Le procureur rappelle que Thal est « sous le coup d’un sursis avec mise à l’épreuve », fustige son comportement, « inadmissible et honteux ». Hervé Tétier requiert un an de prison, dont quatre mois ferme. En défense, Jean-Christophe Ramadier plaide « une succession de mauvais choix », admet que « de telles violences sont extrêmement désagréables ». Il en appelle toutefois à la clémence du tribunal : « Pour le responsabiliser, pour qu’il indemnise les victimes, il faut le laisser travailler.

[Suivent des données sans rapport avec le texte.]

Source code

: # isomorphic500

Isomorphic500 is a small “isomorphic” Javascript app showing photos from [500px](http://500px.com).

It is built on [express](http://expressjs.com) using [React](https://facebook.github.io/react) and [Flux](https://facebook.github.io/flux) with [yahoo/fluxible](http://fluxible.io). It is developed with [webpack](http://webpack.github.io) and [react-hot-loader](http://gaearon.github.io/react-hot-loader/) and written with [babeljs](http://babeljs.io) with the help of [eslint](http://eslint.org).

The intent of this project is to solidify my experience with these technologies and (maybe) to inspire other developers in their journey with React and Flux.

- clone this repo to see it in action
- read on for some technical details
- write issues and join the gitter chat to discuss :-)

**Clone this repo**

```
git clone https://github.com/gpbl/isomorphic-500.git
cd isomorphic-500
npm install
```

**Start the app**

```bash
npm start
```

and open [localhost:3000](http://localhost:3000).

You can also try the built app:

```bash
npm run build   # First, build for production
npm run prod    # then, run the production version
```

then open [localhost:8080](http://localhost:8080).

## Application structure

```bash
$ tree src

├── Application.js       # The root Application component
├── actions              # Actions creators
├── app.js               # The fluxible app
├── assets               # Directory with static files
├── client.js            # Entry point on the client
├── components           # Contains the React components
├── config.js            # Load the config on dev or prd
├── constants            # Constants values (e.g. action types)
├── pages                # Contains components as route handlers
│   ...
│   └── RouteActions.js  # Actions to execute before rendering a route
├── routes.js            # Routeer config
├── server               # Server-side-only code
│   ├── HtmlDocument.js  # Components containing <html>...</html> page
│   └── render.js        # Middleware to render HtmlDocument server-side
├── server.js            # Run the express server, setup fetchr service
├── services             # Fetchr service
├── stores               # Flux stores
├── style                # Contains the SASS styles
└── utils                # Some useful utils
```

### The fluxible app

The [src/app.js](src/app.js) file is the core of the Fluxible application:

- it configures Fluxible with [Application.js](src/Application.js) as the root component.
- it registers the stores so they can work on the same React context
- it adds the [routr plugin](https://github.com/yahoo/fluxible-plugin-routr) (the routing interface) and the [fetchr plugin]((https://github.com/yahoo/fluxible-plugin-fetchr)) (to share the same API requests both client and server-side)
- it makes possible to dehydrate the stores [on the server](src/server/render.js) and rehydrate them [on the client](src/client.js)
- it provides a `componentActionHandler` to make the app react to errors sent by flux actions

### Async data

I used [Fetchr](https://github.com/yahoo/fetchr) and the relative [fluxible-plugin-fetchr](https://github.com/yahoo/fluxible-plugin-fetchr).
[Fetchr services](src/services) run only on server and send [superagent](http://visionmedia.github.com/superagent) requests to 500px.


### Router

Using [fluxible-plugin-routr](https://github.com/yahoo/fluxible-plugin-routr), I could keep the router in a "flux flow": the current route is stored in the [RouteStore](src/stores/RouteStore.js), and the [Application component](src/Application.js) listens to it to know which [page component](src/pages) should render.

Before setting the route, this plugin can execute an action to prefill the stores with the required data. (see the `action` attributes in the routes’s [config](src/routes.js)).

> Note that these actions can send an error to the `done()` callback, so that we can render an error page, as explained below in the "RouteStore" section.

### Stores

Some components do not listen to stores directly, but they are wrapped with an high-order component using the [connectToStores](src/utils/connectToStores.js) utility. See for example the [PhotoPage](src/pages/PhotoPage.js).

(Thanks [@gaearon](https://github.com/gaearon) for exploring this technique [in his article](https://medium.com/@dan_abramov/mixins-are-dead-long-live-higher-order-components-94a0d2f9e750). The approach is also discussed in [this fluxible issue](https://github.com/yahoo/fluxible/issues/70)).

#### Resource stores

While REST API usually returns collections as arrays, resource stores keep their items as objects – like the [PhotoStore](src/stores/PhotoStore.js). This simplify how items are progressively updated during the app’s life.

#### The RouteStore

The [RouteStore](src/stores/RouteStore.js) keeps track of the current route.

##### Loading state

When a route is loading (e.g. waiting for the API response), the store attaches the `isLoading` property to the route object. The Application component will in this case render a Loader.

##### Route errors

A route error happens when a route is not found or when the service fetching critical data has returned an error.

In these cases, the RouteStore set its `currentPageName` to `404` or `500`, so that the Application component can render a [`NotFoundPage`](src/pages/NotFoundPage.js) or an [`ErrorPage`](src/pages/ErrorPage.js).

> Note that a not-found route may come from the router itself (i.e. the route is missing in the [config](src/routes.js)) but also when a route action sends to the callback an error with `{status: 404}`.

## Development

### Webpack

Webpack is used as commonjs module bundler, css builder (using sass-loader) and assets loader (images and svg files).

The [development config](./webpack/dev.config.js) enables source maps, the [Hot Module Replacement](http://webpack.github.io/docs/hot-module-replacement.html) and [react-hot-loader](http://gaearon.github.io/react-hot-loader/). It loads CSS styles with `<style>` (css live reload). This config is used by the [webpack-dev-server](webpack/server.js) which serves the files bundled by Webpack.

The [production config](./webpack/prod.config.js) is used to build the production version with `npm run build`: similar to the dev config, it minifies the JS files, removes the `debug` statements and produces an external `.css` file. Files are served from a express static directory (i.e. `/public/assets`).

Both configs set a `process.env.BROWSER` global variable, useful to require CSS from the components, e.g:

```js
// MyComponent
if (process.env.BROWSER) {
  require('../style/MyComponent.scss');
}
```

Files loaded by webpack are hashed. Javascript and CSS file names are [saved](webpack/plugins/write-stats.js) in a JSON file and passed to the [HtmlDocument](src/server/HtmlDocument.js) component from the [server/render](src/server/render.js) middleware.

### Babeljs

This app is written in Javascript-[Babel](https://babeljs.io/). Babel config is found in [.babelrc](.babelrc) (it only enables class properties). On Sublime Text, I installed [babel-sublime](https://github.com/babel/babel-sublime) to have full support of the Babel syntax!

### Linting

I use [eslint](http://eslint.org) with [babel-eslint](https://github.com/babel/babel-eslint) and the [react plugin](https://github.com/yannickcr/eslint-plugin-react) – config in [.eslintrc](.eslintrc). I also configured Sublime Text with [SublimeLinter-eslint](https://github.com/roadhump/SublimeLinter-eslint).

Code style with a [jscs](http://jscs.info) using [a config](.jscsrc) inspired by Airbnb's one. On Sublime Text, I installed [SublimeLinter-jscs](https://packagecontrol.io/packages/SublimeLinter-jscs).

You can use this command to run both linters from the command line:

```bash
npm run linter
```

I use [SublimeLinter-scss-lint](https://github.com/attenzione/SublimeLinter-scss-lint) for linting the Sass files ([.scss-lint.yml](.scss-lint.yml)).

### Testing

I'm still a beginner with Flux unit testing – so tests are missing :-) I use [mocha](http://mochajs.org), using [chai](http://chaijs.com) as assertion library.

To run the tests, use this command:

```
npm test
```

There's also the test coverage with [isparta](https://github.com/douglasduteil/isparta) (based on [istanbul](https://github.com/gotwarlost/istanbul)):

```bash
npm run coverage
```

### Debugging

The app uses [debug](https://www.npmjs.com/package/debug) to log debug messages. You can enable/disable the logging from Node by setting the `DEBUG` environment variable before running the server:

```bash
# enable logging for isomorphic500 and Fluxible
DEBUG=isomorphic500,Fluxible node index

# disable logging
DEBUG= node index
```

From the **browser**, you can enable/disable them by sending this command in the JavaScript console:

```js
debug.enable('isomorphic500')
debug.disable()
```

Il ne faut pas obérer son avenir. » Il suggère un placement sous bracelet électronique ou un régime de semi-liberté.
Thal redit « les yeux dans les yeux » qu’il a « mal agi ». A 18h30, les juges confirment que son attitude est intolérable et le maintiennent en détention, l’envoyant pour huit mois en prison. Les intérêts civils seront examinés le 15 mars 2022.